Mr. Garneau, I understand that you have just returned from the Great Lakes Economic Forum in Cleveland, Ohio, in your role not only as a minister but as chair of the Cabinet Committee on Canada-U.S. Relations, Trade Diversification and Internal Trade.
The question, and in particular as it relates to today's discussion in respect to the budget, is on how there continue to be investments to strengthen trade corridors domestically here in Canada. Are you continuing to have discussions with our U.S. counterparts to integrate and communicate those domestic trade corridor investments, and also, with that being done and completed, to ensure fluidity and hopefully see that they're also integrating a lot of their trade corridor investments so that movement does flow over the border in a seamless fashion, whether it be by road, by the Great Lakes, by air or by rail?

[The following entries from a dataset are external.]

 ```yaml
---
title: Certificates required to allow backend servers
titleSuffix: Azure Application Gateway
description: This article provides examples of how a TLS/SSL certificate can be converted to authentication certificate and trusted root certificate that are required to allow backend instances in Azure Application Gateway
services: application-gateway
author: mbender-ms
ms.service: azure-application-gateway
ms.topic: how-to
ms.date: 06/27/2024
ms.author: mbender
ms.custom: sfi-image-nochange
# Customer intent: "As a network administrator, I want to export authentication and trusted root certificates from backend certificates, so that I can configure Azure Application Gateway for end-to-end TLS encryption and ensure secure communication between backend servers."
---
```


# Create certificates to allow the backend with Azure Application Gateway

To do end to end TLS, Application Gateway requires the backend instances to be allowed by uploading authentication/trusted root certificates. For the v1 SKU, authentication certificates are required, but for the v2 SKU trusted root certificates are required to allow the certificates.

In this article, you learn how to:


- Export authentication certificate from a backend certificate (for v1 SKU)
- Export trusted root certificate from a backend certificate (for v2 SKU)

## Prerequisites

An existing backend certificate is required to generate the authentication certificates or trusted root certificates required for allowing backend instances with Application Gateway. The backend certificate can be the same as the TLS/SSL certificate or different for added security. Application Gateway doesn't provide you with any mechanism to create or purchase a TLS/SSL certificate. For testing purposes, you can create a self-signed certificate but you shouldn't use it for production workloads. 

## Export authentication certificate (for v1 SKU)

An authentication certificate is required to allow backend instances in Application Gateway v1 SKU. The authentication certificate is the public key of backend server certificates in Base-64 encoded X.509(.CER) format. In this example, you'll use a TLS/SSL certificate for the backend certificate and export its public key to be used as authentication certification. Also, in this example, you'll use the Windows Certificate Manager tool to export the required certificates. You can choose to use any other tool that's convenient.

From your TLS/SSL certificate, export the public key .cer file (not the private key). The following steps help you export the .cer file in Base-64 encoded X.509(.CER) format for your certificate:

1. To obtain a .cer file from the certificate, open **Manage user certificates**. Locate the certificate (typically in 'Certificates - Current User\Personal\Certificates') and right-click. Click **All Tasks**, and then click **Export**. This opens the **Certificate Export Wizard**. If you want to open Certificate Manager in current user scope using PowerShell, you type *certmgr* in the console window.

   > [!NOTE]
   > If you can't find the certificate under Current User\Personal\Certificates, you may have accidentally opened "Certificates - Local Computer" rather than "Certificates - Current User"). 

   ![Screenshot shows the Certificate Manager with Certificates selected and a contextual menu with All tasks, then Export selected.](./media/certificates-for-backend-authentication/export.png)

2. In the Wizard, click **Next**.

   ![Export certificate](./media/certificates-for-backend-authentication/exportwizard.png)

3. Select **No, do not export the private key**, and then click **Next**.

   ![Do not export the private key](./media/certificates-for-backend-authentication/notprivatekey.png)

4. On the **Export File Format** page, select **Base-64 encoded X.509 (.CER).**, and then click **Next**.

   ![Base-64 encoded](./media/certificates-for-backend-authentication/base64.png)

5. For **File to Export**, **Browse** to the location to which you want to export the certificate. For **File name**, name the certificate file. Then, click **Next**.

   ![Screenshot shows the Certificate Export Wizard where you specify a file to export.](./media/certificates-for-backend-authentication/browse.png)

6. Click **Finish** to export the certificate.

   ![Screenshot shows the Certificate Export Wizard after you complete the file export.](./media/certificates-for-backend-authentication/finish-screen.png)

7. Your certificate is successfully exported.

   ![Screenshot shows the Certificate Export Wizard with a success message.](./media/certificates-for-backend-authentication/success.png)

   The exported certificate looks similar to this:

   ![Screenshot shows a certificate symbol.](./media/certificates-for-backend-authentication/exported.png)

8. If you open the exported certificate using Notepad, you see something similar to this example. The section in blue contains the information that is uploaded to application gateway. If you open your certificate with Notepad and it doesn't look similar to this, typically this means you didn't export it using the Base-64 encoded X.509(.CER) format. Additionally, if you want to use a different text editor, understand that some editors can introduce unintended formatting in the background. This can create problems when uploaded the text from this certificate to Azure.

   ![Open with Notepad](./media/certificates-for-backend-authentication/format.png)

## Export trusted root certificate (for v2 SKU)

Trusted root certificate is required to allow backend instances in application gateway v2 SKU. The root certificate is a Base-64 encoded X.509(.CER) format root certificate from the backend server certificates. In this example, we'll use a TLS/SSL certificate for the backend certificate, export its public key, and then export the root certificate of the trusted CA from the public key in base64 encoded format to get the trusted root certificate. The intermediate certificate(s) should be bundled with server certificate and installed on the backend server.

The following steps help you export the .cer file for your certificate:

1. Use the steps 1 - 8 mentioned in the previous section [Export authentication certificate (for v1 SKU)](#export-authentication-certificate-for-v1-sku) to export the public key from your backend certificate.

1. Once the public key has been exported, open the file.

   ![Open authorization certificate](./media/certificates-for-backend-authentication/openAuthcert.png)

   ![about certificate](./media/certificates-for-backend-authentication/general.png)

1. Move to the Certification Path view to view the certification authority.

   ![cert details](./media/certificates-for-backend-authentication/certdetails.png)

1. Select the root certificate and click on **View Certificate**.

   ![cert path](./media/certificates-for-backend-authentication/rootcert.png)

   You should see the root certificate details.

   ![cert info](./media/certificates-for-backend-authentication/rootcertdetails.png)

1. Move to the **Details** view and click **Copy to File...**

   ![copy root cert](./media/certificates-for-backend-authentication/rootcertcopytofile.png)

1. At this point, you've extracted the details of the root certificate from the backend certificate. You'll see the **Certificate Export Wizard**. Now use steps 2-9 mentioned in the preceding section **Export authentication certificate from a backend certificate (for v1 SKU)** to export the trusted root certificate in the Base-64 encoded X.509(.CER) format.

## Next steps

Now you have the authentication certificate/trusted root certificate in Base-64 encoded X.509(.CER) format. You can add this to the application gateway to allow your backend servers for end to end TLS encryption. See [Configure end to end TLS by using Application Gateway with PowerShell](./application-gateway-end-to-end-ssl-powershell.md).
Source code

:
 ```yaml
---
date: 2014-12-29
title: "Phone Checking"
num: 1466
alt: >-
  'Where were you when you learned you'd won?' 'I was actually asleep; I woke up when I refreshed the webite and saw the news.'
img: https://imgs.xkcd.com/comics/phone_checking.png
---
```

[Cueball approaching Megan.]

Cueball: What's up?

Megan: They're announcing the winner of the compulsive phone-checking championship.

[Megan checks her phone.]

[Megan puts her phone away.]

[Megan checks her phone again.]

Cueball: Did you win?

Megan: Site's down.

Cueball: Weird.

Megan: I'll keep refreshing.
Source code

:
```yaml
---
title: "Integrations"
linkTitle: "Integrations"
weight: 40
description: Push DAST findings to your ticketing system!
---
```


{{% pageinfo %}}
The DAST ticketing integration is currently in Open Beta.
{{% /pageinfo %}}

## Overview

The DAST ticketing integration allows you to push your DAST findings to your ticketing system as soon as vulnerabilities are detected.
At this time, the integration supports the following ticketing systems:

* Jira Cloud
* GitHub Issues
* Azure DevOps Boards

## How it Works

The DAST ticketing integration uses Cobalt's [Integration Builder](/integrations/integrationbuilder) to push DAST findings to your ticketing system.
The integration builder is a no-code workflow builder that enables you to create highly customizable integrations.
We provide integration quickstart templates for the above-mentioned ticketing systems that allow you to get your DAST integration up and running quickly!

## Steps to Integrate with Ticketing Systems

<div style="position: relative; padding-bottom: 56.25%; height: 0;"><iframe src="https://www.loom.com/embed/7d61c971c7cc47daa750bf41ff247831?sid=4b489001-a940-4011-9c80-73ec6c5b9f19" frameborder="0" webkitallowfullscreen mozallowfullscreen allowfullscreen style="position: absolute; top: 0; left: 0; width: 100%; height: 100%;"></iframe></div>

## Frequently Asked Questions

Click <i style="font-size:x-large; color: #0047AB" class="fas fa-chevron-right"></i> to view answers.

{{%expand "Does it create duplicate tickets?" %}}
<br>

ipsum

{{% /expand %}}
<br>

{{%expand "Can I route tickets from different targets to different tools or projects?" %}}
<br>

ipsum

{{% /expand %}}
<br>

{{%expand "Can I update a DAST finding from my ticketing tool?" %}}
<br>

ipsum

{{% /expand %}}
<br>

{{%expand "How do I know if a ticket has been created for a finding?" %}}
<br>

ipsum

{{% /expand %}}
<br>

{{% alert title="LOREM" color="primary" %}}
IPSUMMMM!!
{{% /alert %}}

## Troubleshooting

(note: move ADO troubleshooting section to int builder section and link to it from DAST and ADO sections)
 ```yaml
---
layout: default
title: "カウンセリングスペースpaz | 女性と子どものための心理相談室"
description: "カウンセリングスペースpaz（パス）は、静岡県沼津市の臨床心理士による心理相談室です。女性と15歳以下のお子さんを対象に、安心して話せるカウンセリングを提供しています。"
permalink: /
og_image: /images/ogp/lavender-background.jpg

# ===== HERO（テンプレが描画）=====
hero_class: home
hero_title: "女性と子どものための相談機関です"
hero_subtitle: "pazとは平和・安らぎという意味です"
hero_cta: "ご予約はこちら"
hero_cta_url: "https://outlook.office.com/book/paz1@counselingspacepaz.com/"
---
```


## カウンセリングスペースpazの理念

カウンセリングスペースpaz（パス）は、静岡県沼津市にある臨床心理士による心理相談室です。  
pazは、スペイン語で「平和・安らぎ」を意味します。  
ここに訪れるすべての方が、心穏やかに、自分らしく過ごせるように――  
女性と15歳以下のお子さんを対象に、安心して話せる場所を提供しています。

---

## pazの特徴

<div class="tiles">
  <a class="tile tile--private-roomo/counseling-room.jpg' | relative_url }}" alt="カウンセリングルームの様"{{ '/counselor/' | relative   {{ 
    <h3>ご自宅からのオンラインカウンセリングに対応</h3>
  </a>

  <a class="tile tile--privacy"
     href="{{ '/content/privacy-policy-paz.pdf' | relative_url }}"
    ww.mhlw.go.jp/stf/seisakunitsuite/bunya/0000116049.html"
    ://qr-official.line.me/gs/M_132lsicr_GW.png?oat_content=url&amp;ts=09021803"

The reason I ask is that in our neck of the woods in Niagara, we see a lot of trade leaving our region and going into the States. Equally as important, if not more important, is that a lot of that trade is going through or coming from Niagara over the border and then going into, for example, the Port of New York, Staten Island, Manhattan or other ports, and then going international.
Therefore, there's the need to have that fluidity, especially when you're going over the border, whether it is road, rail, water or air. Are those discussions happening?